Thom's gradient conjecture for nonlinear evolution equations

TL;DR

This paper proves Thom's gradient conjecture for nonlinear evolution equations on Riemannian manifolds, confirming unique limiting directions and characterizing convergence rates in both finite and infinite dimensional contexts.

Contribution

It extends Thom's gradient conjecture to infinite dimensional problems involving geometric PDEs, providing a comprehensive analysis of limiting directions and convergence rates.

Findings

Confirmed uniqueness of limiting directions for nonlinear evolutions.

Characterized convergence rates in classical and infinite dimensional settings.

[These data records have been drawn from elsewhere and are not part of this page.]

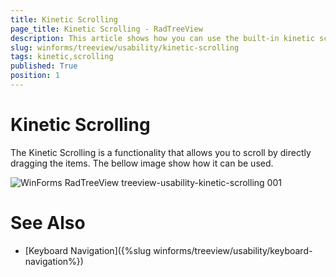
 ```yaml
---
title: Kinetic Scrolling
page_title: Kinetic Scrolling - RadTreeView
description: This article shows how you can use the built-in kinetic scrolling functionality.
slug: winforms/treeview/usability/kinetic-scrolling
tags: kinetic,scrolling
published: True
position: 1
---
```


# Kinetic Scrolling

The Kinetic Scrolling is a functionality that allows you to scroll by directly dragging the items. The bellow image show how it can be used.

![WinForms RadTreeView treeview-usability-kinetic-scrolling 001](images/treeview-usability-kinetic-scrolling001.gif)    

# See Also

* [Keyboard Navigation]({%slug winforms/treeview/usability/keyboard-navigation%}) 
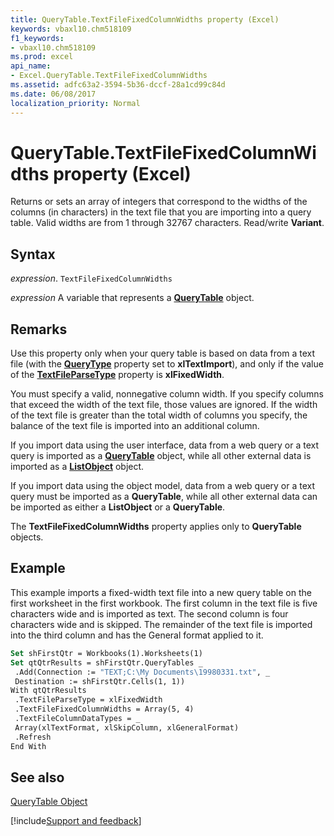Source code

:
 ```yaml
---
title: QueryTable.TextFileFixedColumnWidths property (Excel)
keywords: vbaxl10.chm518109
f1_keywords:
- vbaxl10.chm518109
ms.prod: excel
api_name:
- Excel.QueryTable.TextFileFixedColumnWidths
ms.assetid: adfc63a2-3594-5b36-dccf-28a1cd99c84d
ms.date: 06/08/2017
localization_priority: Normal
---
```



# QueryTable.TextFileFixedColumnWidths property (Excel)

Returns or sets an array of integers that correspond to the widths of the columns (in characters) in the text file that you are importing into a query table. Valid widths are from 1 through 32767 characters. Read/write  **Variant**.


## Syntax

_expression_. `TextFileFixedColumnWidths`

_expression_ A variable that represents a **[QueryTable](Excel.QueryTable.md)** object.


## Remarks

Use this property only when your query table is based on data from a text file (with the  **[QueryType](Excel.QueryTable.QueryType.md)** property set to **xlTextImport**), and only if the value of the **[TextFileParseType](Excel.QueryTable.TextFileParseType.md)** property is **xlFixedWidth**.

You must specify a valid, nonnegative column width. If you specify columns that exceed the width of the text file, those values are ignored. If the width of the text file is greater than the total width of columns you specify, the balance of the text file is imported into an additional column.

If you import data using the user interface, data from a web query or a text query is imported as a  **[QueryTable](Excel.QueryTable.md)** object, while all other external data is imported as a **[ListObject](Excel.ListObject.md)** object.

If you import data using the object model, data from a web query or a text query must be imported as a  **QueryTable**, while all other external data can be imported as either a **ListObject** or a **QueryTable**.

The  **TextFileFixedColumnWidths** property applies only to **QueryTable** objects.


## Example

This example imports a fixed-width text file into a new query table on the first worksheet in the first workbook. The first column in the text file is five characters wide and is imported as text. The second column is four characters wide and is skipped. The remainder of the text file is imported into the third column and has the General format applied to it.


```vb
Set shFirstQtr = Workbooks(1).Worksheets(1) 
Set qtQtrResults = shFirstQtr.QueryTables _ 
 .Add(Connection := "TEXT;C:\My Documents\19980331.txt", _ 
 Destination := shFirstQtr.Cells(1, 1)) 
With qtQtrResults 
 .TextFileParseType = xlFixedWidth 
 .TextFileFixedColumnWidths = Array(5, 4) 
 .TextFileColumnDataTypes = _ 
 Array(xlTextFormat, xlSkipColumn, xlGeneralFormat) 
 .Refresh 
End With
```


## See also


[QueryTable Object](Excel.QueryTable.md)

[!include[Support and feedback](~/includes/feedback-boilerplate.md)]
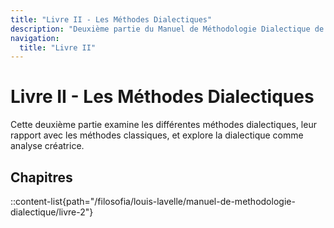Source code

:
 ```yaml
---
title: "Livre II - Les Méthodes Dialectiques"
description: "Deuxième partie du Manuel de Méthodologie Dialectique de Louis Lavelle"
navigation:
  title: "Livre II"
---
```


# Livre II - Les Méthodes Dialectiques

Cette deuxième partie examine les différentes méthodes dialectiques, leur rapport avec les méthodes classiques, et explore la dialectique comme analyse créatrice.

## Chapitres

::content-list{path="/filosofia/louis-lavelle/manuel-de-methodologie-dialectique/livre-2"}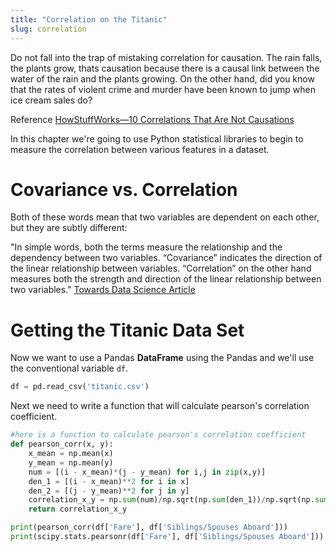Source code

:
 ```yaml
---
title: "Correlation on the Titanic"
slug: correlation
---
```


Do not fall into the trap of mistaking correlation for causation. The rain falls, the plants grow, thats causation because there is a causal link between the water of the rain and the plants growing. On the other hand, did you know that the rates of violent crime and murder have been known to jump when ice cream sales do?

Reference [HowStuffWorks—10 Correlations That Are Not Causations](https://science.howstuffworks.com/innovation/science-questions/10-correlations-that-are-not-causations.htm)

In this chapter we're going to use Python statistical libraries to begin to measure the correlation between various features in a dataset.

# Covariance vs. Correlation

Both of these words mean that two variables are dependent on each other, but they are subtly different:

"In simple words, both the terms measure the relationship and the dependency between two variables. “Covariance” indicates the direction of the linear relationship between variables. “Correlation” on the other hand measures both the strength and direction of the linear relationship between two variables." [Towards Data Science Article](https://towardsdatascience.com/let-us-understand-the-correlation-matrix-and-covariance-matrix-d42e6b643c22)

# Getting the Titanic Data Set

Now we want to use a Pandas **DataFrame** using the Pandas and we'll use the conventional variable `df`.

```py
df = pd.read_csv('titanic.csv')
```

Next we need to write a function that will calculate pearson's correlation coefficient.

```py
#here is a function to calculate pearson's correlation coefficient
def pearson_corr(x, y):
    x_mean = np.mean(x)
    y_mean = np.mean(y)
    num = [(i - x_mean)*(j - y_mean) for i,j in zip(x,y)]
    den_1 = [(i - x_mean)**2 for i in x]
    den_2 = [(j - y_mean)**2 for j in y]
    correlation_x_y = np.sum(num)/np.sqrt(np.sum(den_1))/np.sqrt(np.sum(den_2))
    return correlation_x_y

print(pearson_corr(df['Fare'], df['Siblings/Spouses Aboard']))
print(scipy.stats.pearsonr(df['Fare'], df['Siblings/Spouses Aboard']))
```
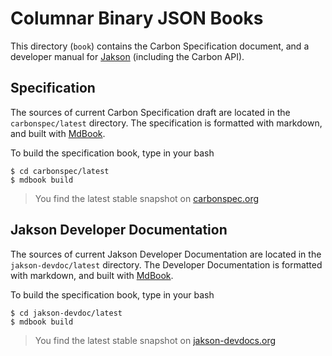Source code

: # Columnar Binary JSON Books

This directory (`book`) contains the Carbon Specification document, and a developer manual for [Jakson](https://github.com/jaksonlabs/jakson) (including the Carbon API).

## Specification 

The sources of current Carbon Specification draft are located in the `carbonspec/latest` directory. 
The specification is formatted with  markdown, and built with [MdBook](https://github.com/rust-lang-nursery/mdBook).

To build the specification book, type in your bash
```
$ cd carbonspec/latest
$ mdbook build
```

> You find the latest stable snapshot on [carbonspec.org](http://www.carbonspec.org)

## Jakson Developer Documentation 

The sources of current Jakson Developer Documentation are located in the `jakson-devdoc/latest` directory. 
The Developer Documentation is formatted with  markdown, and built with [MdBook](https://github.com/rust-lang-nursery/mdBook).

To build the specification book, type in your bash
```
$ cd jakson-devdoc/latest
$ mdbook build
```

> You find the latest stable snapshot on [jakson-devdocs.org](http://www.jakson-devdocs.org)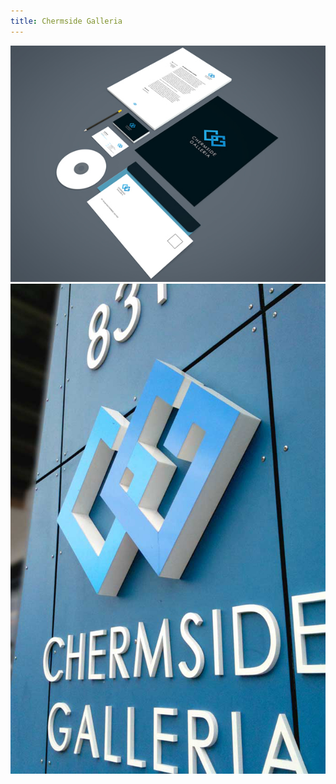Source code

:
 ```yaml
---
title: Chermside Galleria
---
```

![Chermside Galleria](assets/img/work/proj-3/Chermside-Galleria-Branding.jpg)
![Chermside Galleria](assets/img/work/proj-3/chermside_galleria3.jpg)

Applied results to geometric PDEs like minimal surface and harmonic map flows.

Abstract

R. Thom's gradient conjecture states that if a gradient flow of an analytic function converges to a limit, it does so along a unique limiting direction. In this paper, we extend and settle this conjecture in the context of infinite dimensional problems. Building on the foundational works of {\L}ojasiewicz, L. Simon, and the resolution of the conjecture for finite dimensional cases by Kurdyka-Mostowski-Parusinski, we focus on nonlinear evolutions on Riemannian manifolds as studied by L. Simon. This framework includes geometric PDEs such as minimal surface, harmonic map, mean curvature flow, and normalized Yamabe flow. Our main result not only confirms the uniqueness of the limiting direction but also characterizes the rate of convergence and possible limiting directions for both classical and infinite dimensional settings.